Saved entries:

'''

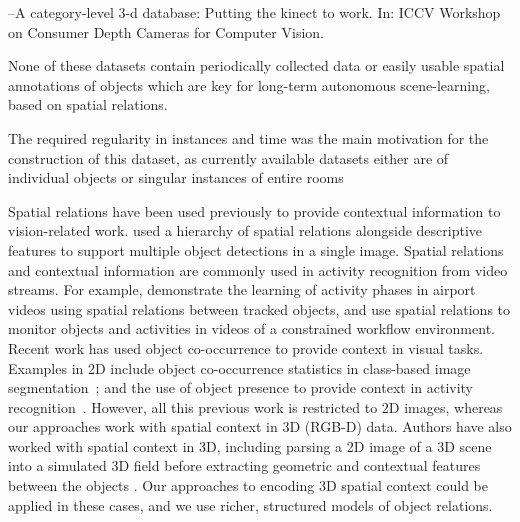 \documentclass[letterpaper, 10 pt, conference]{ieeeconf}  %
\begin{document}
--A category-level 3-d database: Putting the kinect to work. In: ICCV Workshop on
Consumer Depth Cameras for Computer Vision. 
 
 
 
None of these datasets contain periodically collected data or easily usable spatial annotations of objects which are key for long-term autonomous scene-learning, based on spatial relations.

The required regularity in instances and time was the main motivation for the construction of this dataset, as currently available datasets either are of individual objects or singular instances of entire rooms

Spatial relations have been used previously to provide contextual information to vision-related work. \cite{MyungJin:CVPR2010}used a hierarchy of spatial relations alongside descriptive features to support multiple object detections in a single image. Spatial relations and contextual information are commonly used in activity recognition from video streams. For example, \cite{Krishna:ECAI2010} demonstrate the learning of activity phases in airport videos using spatial relations between tracked objects, and \cite{Behera2012} use spatial relations to monitor objects and activities in videos of a constrained workflow environment. Recent work has used object co-occurrence to provide context in visual  tasks. Examples in 2D include object co-occurrence statistics in class-based image segmentation~\cite{Ladicky:IJCV2013}; and the use of object presence to provide context in activity recognition~\cite{Li:2012}. However, all this previous work is restricted to 2D images, whereas our approaches work with spatial context in 3D (RGB-D) data. Authors have also worked with spatial context in 3D, including parsing a 2D image of a 3D scene into a simulated 3D field before extracting geometric and contextual features between the objects \cite{Xiao:SIGGRAPH2012}. Our approaches to encoding 3D spatial context could be applied in these cases, and we use richer, structured models of object relations.
\end{document}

'''

§ **Work instruction**
Please return, exactly as written, the lines from the first line of the records above through the line containing "Consumer Depth Cameras for Computer Vision.", both included, leaving out any pictures.

§ **Final answer**
 \documentclass[letterpaper, 10 pt, conference]{ieeeconf}  %
\begin{document}
--A category-level 3-d database: Putting the kinect to work. In: ICCV Workshop on
Consumer Depth Cameras for Computer Vision. 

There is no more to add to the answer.